Copy every record verbatim but exclude the pictures.
• • • • •
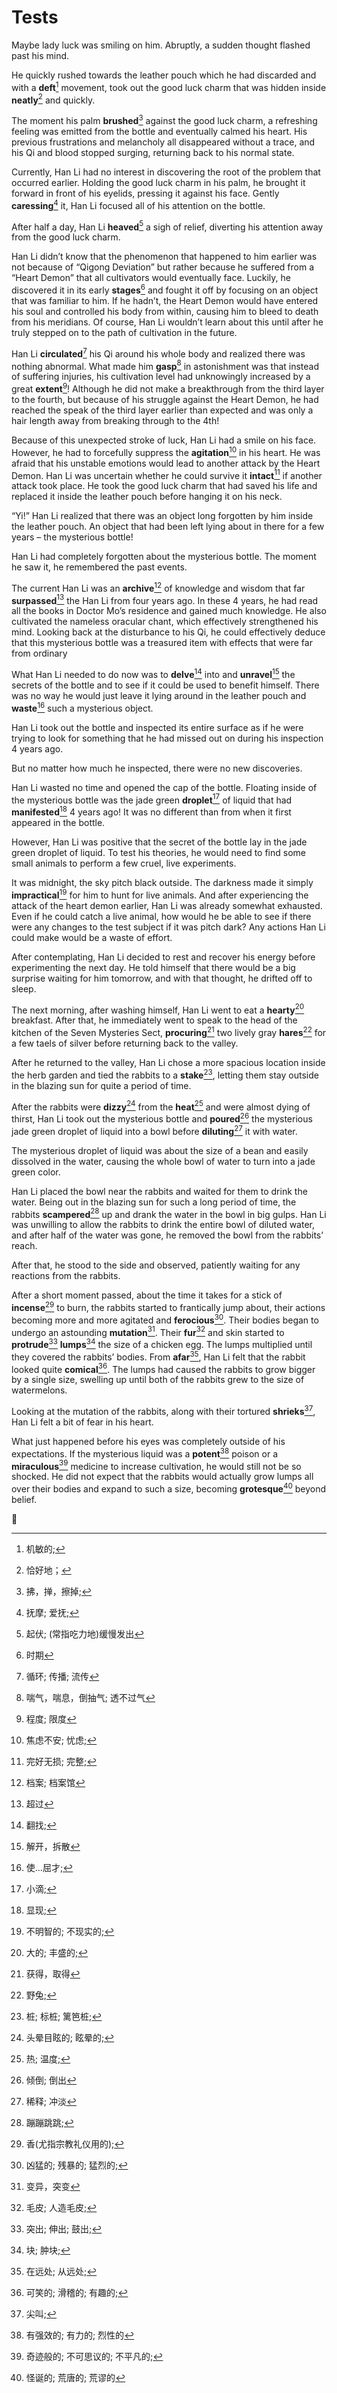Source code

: # Tests

Maybe lady luck was smiling on him. Abruptly, a sudden thought flashed past his mind.

He quickly rushed towards the leather pouch which he had discarded and with a **deft**[^1] movement, took out the good luck charm that was hidden inside **neatly**[^2] and quickly.

The moment his palm **brushed**[^3] against the good luck charm, a refreshing feeling was emitted from the bottle and eventually calmed his heart. His previous  frustrations and melancholy all disappeared without a trace, and his Qi and blood stopped surging, returning back to his normal state.

Currently, Han Li had no interest in discovering the root of the problem that occurred earlier. Holding the good luck charm in his palm, he brought it forward in front of his eyelids, pressing it against his face. Gently  **caressing**[^4] it,  Han Li focused all of his attention on the bottle.

After half a day, Han Li **heaved**[^5] a sigh of relief, diverting his attention away from the good luck charm.

Han Li didn’t know that the phenomenon that happened to him earlier was not because of “Qigong Deviation” but rather because he suffered from a “Heart Demon” that all cultivators would eventually face. Luckily, he discovered it in its early **stages**[^6] and fought it off by focusing on an object that was familiar to him. If he hadn’t, the Heart Demon would  have entered his soul and controlled his body from within, causing him to bleed to death from his meridians. Of course, Han Li wouldn’t learn about this until after he truly stepped on to the path of cultivation in the future.

Han Li **circulated**[^7] his Qi around his whole body and realized there was nothing abnormal. What made him **gasp**[^8] in astonishment was that instead of suffering injuries, his cultivation level had unknowingly increased by a great **extent**[^9]! Although  he did not make a breakthrough from the third layer to the fourth, but because of his struggle against the Heart Demon, he had reached the speak of the third layer earlier than expected and was only a hair length  away from breaking through to the 4th!

Because of this unexpected stroke of luck, Han Li had a smile on his face. However, he had to forcefully suppress the **agitation**[^10] in his heart. He was afraid that his unstable emotions would lead to another attack by the Heart Demon. Han Li was uncertain whether he could survive it **intact**[^11] if another attack took place. He took the good luck charm that had saved his life and replaced it inside the leather pouch before hanging it on his neck.

“Yi!” Han Li realized that there was an object long forgotten by him inside the leather pouch. An object that had been left lying about in there for a few years – the mysterious bottle!

Han Li had completely forgotten about the mysterious bottle. The moment he saw it, he remembered the past events.

The current Han Li was an **archive**[^12] of knowledge and wisdom that far **surpassed**[^13] the Han Li from four years ago. In these 4 years, he had read all the books in Doctor Mo’s residence and gained much knowledge. He also cultivated the nameless oracular chant, which effectively strengthened his mind. Looking back at the disturbance to his Qi, he could effectively deduce that this mysterious bottle was a treasured item with effects that were far from ordinary

What Han Li needed to do now was to **delve**[^14] into and **unravel**[^15] the secrets of the bottle and to see if it could be used to benefit himself. There was no way he would just leave it lying around in the leather pouch and **waste**[^16] such a mysterious object.

Han Li took out the bottle and inspected its entire surface as if he were trying to look for something that he had missed out on during his inspection 4 years ago.

But no matter how much he inspected, there were no new discoveries.

Han Li wasted no time and opened the cap of the bottle. Floating inside of the mysterious bottle was the jade green **droplet**[^17] of liquid that had **manifested**[^18] 4 years ago! It was no different than from when it first  appeared in the bottle.

However, Han Li was positive that the secret of the bottle lay in the jade green droplet of liquid. To test his theories, he would need to find some small animals to perform a few cruel, live experiments.

It was midnight, the sky pitch black outside. The darkness made it simply **impractical**[^19] for him to hunt for live animals. And after experiencing the attack of the heart demon earlier, Han Li was already somewhat exhausted. Even if he could catch a live animal, how would he be able to see if there were any changes to the test subject if it was pitch dark? Any actions Han Li could make would be a waste of effort.

After contemplating, Han Li decided to rest and recover his energy before experimenting the next day. He told himself that there would be a big surprise waiting for him tomorrow, and with that thought, he drifted off to sleep.

The next morning, after washing himself, Han Li went to eat a **hearty**[^20] breakfast. After that, he immediately went to speak to the head of the kitchen of the Seven  Mysteries Sect, **procuring**[^21] two lively gray **hares**[^22] for a few taels of silver before returning back to the valley.

After he returned to the valley, Han Li chose a more spacious location inside the herb garden and tied the rabbits to a **stake**[^23], letting them stay outside in the blazing sun for quite a period of time.

After the rabbits were **dizzy**[^24] from the **heat**[^25] and were almost dying of thirst, Han Li took out the mysterious bottle and **poured**[^26] the mysterious jade green droplet of liquid into a bowl before **diluting**[^27] it with water.

The mysterious droplet of liquid was about the size of a bean and easily dissolved in the water, causing the whole bowl of water to turn into a jade green color.

Han Li placed the bowl near the rabbits and waited for them to drink the water. Being out in the blazing sun for such a long period of time, the rabbits **scampered**[^28] up and drank the water in the bowl in big gulps. Han Li was unwilling to allow the rabbits to drink the entire bowl of diluted water, and after half of the water was gone, he removed the bowl from the rabbits’ reach.

After that, he stood to the side and observed, patiently waiting for any reactions from the rabbits.

After a short moment passed, about the time it takes for a stick of **incense**[^29] to burn, the rabbits started to frantically jump about, their actions becoming more and more agitated and **ferocious**[^30]. Their bodies began to undergo an astounding **mutation**[^31]. Their **fur**[^32] and skin started to **protrude**[^33] **lumps**[^34] the size of a chicken egg. The lumps multiplied until they covered the rabbits’ bodies. From **afar**[^35], Han Li felt that the rabbit looked quite **comical**[^36]. The lumps had caused the rabbits to grow bigger by a single size, swelling up until both of the rabbits grew to the size of watermelons.

Looking at the mutation of the rabbits, along with their tortured **shrieks**[^37], Han Li felt a bit of fear in his heart.

What just happened before his eyes was completely outside of his expectations. If the mysterious liquid was a **potent**[^38] poison or a **miraculous**[^39] medicine to increase cultivation, he would still not be so shocked. He did not expect that the rabbits would actually grow lumps all over their bodies and expand to such a size, becoming **grotesque**[^40] beyond belief.

:pencil:

[^1]: 机敏的;
[^2]: 恰好地；
[^3]: 拂，掸，擦掉; 
[^4]: 抚摩; 爱抚;
[^5]: 起伏; (常指吃力地)缓慢发出
[^6]: 时期
[^7]: 循环; 传播; 流传
[^8]: 喘气，喘息，倒抽气; 透不过气
[^9]: 程度; 限度
[^10]: 焦虑不安; 忧虑;
[^11]: 完好无损; 完整; 
[^12]: 档案; 档案馆
[^13]: 超过
[^14]: 翻找; 
[^15]: 解开，拆散
[^16]: 使…屈才; 
[^17]: 小滴; 
[^18]: 显现;
[^19]: 不明智的; 不现实的;
[^20]: 大的; 丰盛的; 
[^21]: 获得，取得
[^22]: 野兔; 
[^23]: 桩; 标桩; 篱笆桩;
[^24]: 头晕目眩的; 眩晕的;
[^25]: 热; 温度;
[^26]: 倾倒; 倒出
[^27]: 稀释; 冲淡
[^28]: 蹦蹦跳跳; 
[^29]: 香(尤指宗教礼仪用的);
[^30]: 凶猛的; 残暴的; 猛烈的; 
[^31]: 变异，突变
[^32]: 毛皮; 人造毛皮; 
[^33]: 突出; 伸出; 鼓出; 
[^34]: 块; 肿块;
[^35]: 在远处; 从远处; 
[^36]: 可笑的; 滑稽的; 有趣的; 
[^37]: 尖叫;
[^38]: 有强效的; 有力的; 烈性的
[^39]: 奇迹般的; 不可思议的; 不平凡的; 
[^40]: 怪诞的; 荒唐的; 荒谬的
• • • • •
ANSWER FOR THE TASK:
Source code

: # Tests

Maybe lady luck was smiling on him. Abruptly, a sudden thought flashed past his mind.

He quickly rushed towards the leather pouch which he had discarded and with a **deft**[^1] movement, took out the good luck charm that was hidden inside **neatly**[^2] and quickly.

The moment his palm **brushed**[^3] against the good luck charm, a refreshing feeling was emitted from the bottle and eventually calmed his heart. His previous  frustrations and melancholy all disappeared without a trace, and his Qi and blood stopped surging, returning back to his normal state.

Currently, Han Li had no interest in discovering the root of the problem that occurred earlier. Holding the good luck charm in his palm, he brought it forward in front of his eyelids, pressing it against his face. Gently  **caressing**[^4] it,  Han Li focused all of his attention on the bottle.

After half a day, Han Li **heaved**[^5] a sigh of relief, diverting his attention away from the good luck charm.

Han Li didn’t know that the phenomenon that happened to him earlier was not because of “Qigong Deviation” but rather because he suffered from a “Heart Demon” that all cultivators would eventually face. Luckily, he discovered it in its early **stages**[^6] and fought it off by focusing on an object that was familiar to him. If he hadn’t, the Heart Demon would  have entered his soul and controlled his body from within, causing him to bleed to death from his meridians. Of course, Han Li wouldn’t learn about this until after he truly stepped on to the path of cultivation in the future.

Han Li **circulated**[^7] his Qi around his whole body and realized there was nothing abnormal. What made him **gasp**[^8] in astonishment was that instead of suffering injuries, his cultivation level had unknowingly increased by a great **extent**[^9]! Although  he did not make a breakthrough from the third layer to the fourth, but because of his struggle against the Heart Demon, he had reached the speak of the third layer earlier than expected and was only a hair length  away from breaking through to the 4th!

Because of this unexpected stroke of luck, Han Li had a smile on his face. However, he had to forcefully suppress the **agitation**[^10] in his heart. He was afraid that his unstable emotions would lead to another attack by the Heart Demon. Han Li was uncertain whether he could survive it **intact**[^11] if another attack took place. He took the good luck charm that had saved his life and replaced it inside the leather pouch before hanging it on his neck.

“Yi!” Han Li realized that there was an object long forgotten by him inside the leather pouch. An object that had been left lying about in there for a few years – the mysterious bottle!

Han Li had completely forgotten about the mysterious bottle. The moment he saw it, he remembered the past events.

The current Han Li was an **archive**[^12] of knowledge and wisdom that far **surpassed**[^13] the Han Li from four years ago. In these 4 years, he had read all the books in Doctor Mo’s residence and gained much knowledge. He also cultivated the nameless oracular chant, which effectively strengthened his mind. Looking back at the disturbance to his Qi, he could effectively deduce that this mysterious bottle was a treasured item with effects that were far from ordinary

What Han Li needed to do now was to **delve**[^14] into and **unravel**[^15] the secrets of the bottle and to see if it could be used to benefit himself. There was no way he would just leave it lying around in the leather pouch and **waste**[^16] such a mysterious object.

Han Li took out the bottle and inspected its entire surface as if he were trying to look for something that he had missed out on during his inspection 4 years ago.

But no matter how much he inspected, there were no new discoveries.

Han Li wasted no time and opened the cap of the bottle. Floating inside of the mysterious bottle was the jade green **droplet**[^17] of liquid that had **manifested**[^18] 4 years ago! It was no different than from when it first  appeared in the bottle.

However, Han Li was positive that the secret of the bottle lay in the jade green droplet of liquid. To test his theories, he would need to find some small animals to perform a few cruel, live experiments.

It was midnight, the sky pitch black outside. The darkness made it simply **impractical**[^19] for him to hunt for live animals. And after experiencing the attack of the heart demon earlier, Han Li was already somewhat exhausted. Even if he could catch a live animal, how would he be able to see if there were any changes to the test subject if it was pitch dark? Any actions Han Li could make would be a waste of effort.

After contemplating, Han Li decided to rest and recover his energy before experimenting the next day. He told himself that there would be a big surprise waiting for him tomorrow, and with that thought, he drifted off to sleep.

The next morning, after washing himself, Han Li went to eat a **hearty**[^20] breakfast. After that, he immediately went to speak to the head of the kitchen of the Seven  Mysteries Sect, **procuring**[^21] two lively gray **hares**[^22] for a few taels of silver before returning back to the valley.

After he returned to the valley, Han Li chose a more spacious location inside the herb garden and tied the rabbits to a **stake**[^23], letting them stay outside in the blazing sun for quite a period of time.

After the rabbits were **dizzy**[^24] from the **heat**[^25] and were almost dying of thirst, Han Li took out the mysterious bottle and **poured**[^26] the mysterious jade green droplet of liquid into a bowl before **diluting**[^27] it with water.

The mysterious droplet of liquid was about the size of a bean and easily dissolved in the water, causing the whole bowl of water to turn into a jade green color.

Han Li placed the bowl near the rabbits and waited for them to drink the water. Being out in the blazing sun for such a long period of time, the rabbits **scampered**[^28] up and drank the water in the bowl in big gulps. Han Li was unwilling to allow the rabbits to drink the entire bowl of diluted water, and after half of the water was gone, he removed the bowl from the rabbits’ reach.

After that, he stood to the side and observed, patiently waiting for any reactions from the rabbits.

After a short moment passed, about the time it takes for a stick of **incense**[^29] to burn, the rabbits started to frantically jump about, their actions becoming more and more agitated and **ferocious**[^30]. Their bodies began to undergo an astounding **mutation**[^31]. Their **fur**[^32] and skin started to **protrude**[^33] **lumps**[^34] the size of a chicken egg. The lumps multiplied until they covered the rabbits’ bodies. From **afar**[^35], Han Li felt that the rabbit looked quite **comical**[^36]. The lumps had caused the rabbits to grow bigger by a single size, swelling up until both of the rabbits grew to the size of watermelons.

Looking at the mutation of the rabbits, along with their tortured **shrieks**[^37], Han Li felt a bit of fear in his heart.

What just happened before his eyes was completely outside of his expectations. If the mysterious liquid was a **potent**[^38] poison or a **miraculous**[^39] medicine to increase cultivation, he would still not be so shocked. He did not expect that the rabbits would actually grow lumps all over their bodies and expand to such a size, becoming **grotesque**[^40] beyond belief.

:pencil:

[^1]: 机敏的;
[^2]: 恰好地；
[^3]: 拂，掸，擦掉; 
[^4]: 抚摩; 爱抚;
[^5]: 起伏; (常指吃力地)缓慢发出
[^6]: 时期
[^7]: 循环; 传播; 流传
[^8]: 喘气，喘息，倒抽气; 透不过气
[^9]: 程度; 限度
[^10]: 焦虑不安; 忧虑;
[^11]: 完好无损; 完整; 
[^12]: 档案; 档案馆
[^13]: 超过
[^14]: 翻找; 
[^15]: 解开，拆散
[^16]: 使…屈才; 
[^17]: 小滴; 
[^18]: 显现;
[^19]: 不明智的; 不现实的;
[^20]: 大的; 丰盛的; 
[^21]: 获得，取得
[^22]: 野兔; 
[^23]: 桩; 标桩; 篱笆桩;
[^24]: 头晕目眩的; 眩晕的;
[^25]: 热; 温度;
[^26]: 倾倒; 倒出
[^27]: 稀释; 冲淡
[^28]: 蹦蹦跳跳; 
[^29]: 香(尤指宗教礼仪用的);
[^30]: 凶猛的; 残暴的; 猛烈的; 
[^31]: 变异，突变
[^32]: 毛皮; 人造毛皮; 
[^33]: 突出; 伸出; 鼓出; 
[^34]: 块; 肿块;
[^35]: 在远处; 从远处; 
[^36]: 可笑的; 滑稽的; 有趣的; 
[^37]: 尖叫;
[^38]: 有强效的; 有力的; 烈性的
[^39]: 奇迹般的; 不可思议的; 不平凡的; 
[^40]: 怪诞的; 荒唐的; 荒谬的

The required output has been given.